ある日、一休禅師が彼女のもとに訪れ歌をかわしたという。彼女の頭の良さに感嘆した一休禅師は彼女を弟子にしたという。



「お久し振りです。お師匠。」

 地獄模様の着物を着た美人が輝鬼とお香さんを連れて来た。そして、その後ろには毎年の如く大行列をなしている。

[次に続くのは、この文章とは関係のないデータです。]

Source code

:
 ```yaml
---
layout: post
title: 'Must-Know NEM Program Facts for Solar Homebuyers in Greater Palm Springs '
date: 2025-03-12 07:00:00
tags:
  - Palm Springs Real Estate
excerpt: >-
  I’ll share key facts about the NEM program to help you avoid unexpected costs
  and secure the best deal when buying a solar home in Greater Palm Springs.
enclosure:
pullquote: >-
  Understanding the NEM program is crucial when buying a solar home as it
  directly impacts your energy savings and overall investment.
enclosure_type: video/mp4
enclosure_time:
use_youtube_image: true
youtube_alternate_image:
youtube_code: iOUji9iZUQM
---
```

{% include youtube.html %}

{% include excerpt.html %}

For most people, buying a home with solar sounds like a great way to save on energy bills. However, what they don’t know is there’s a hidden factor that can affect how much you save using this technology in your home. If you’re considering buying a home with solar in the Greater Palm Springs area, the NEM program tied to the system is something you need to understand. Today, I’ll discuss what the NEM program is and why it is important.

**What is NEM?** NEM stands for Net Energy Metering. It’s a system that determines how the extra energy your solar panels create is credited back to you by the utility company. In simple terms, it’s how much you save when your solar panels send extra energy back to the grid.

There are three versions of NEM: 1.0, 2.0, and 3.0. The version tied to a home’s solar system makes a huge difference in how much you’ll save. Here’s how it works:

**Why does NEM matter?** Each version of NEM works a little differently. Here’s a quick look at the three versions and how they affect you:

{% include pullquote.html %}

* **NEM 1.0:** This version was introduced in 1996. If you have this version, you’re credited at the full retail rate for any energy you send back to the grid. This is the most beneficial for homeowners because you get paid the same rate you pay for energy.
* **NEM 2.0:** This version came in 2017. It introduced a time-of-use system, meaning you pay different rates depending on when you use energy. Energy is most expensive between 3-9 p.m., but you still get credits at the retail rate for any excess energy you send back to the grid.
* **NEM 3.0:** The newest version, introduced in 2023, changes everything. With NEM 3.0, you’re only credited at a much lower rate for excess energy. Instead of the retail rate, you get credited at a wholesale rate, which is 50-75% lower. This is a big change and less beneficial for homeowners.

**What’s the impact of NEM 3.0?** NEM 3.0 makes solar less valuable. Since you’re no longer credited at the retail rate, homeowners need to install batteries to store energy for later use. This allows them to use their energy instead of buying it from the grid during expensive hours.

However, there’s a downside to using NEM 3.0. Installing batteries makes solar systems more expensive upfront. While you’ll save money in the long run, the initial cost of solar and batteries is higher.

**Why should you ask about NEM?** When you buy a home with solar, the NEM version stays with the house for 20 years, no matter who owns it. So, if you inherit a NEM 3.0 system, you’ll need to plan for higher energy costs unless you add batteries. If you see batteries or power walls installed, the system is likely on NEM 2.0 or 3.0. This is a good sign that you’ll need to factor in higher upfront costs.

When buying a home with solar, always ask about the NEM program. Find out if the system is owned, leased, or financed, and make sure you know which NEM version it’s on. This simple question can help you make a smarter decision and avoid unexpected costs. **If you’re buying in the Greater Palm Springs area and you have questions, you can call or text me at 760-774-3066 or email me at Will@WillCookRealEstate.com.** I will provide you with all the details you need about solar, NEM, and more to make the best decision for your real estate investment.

「久しぶりじゃのぅ。太夫。お主よ。着飾ってどうする気じゃ? 大悟したんだろ?」
「お師匠。大悟しても衆合の礼儀がありますよ。」

 と師弟揃って含みのある会話してたら元桃太郎君の家来が来ていた。

「ねぇ、鬼灯様。云鬼様。この人誰なの?」

 大行列に興味をひかれたのか、シロ君が前に出てきて地獄太夫さんを見て問いかけた。

「地獄太夫さんといって衆合地獄の主任さんだよ。」
「へぇー。そんな人が何でここに? 何かの儀式?」
「いや、衆合地獄の報告書の提出しに来てもらっただけです。」
「それだけ?」
「うん。そう。」
 
 シロ君の問いに鬼灯様とボクが答えるけどそれでも納得がいかないようだ。

「それだけで、何でこんな派手な格好に?」
「地獄太夫さんも最初はこんな派手な格好じゃなかったんですよ。もっと落ち着いた格好していたんです。」
「ところが滅多に見れない衆合地獄のトップを一目見ようと大勢の人が押し掛けて、地獄太夫さんもそれに合わせて着飾るようになって今に至るというわけだよ。」
「…確かに私は悟りとは逆のことをしている。
しかし、大勢の人が喜んでいるし、お香と輝鬼が選んだから着ないわけにはいかないのだ。」
『ごめんなさい。だんだん小林幸子の気分になっちゃって。』
「そのうちエロクトリカルパレードしなきゃならなくなるから軌道修正してください。」

 輝鬼とお香さんの言葉に鬼灯様がそう苦言を言う。

「年々行列が増えて、いずれ何かの儀式が始まるんじゃないかという雰囲気が出るんだよ。
大悟した人がそんな騒ぎを起こさないでよ。
………それで、報告書は?」
『それが忘れました。』

 一糸乱れぬその言葉にボク達はため息を吐いていた。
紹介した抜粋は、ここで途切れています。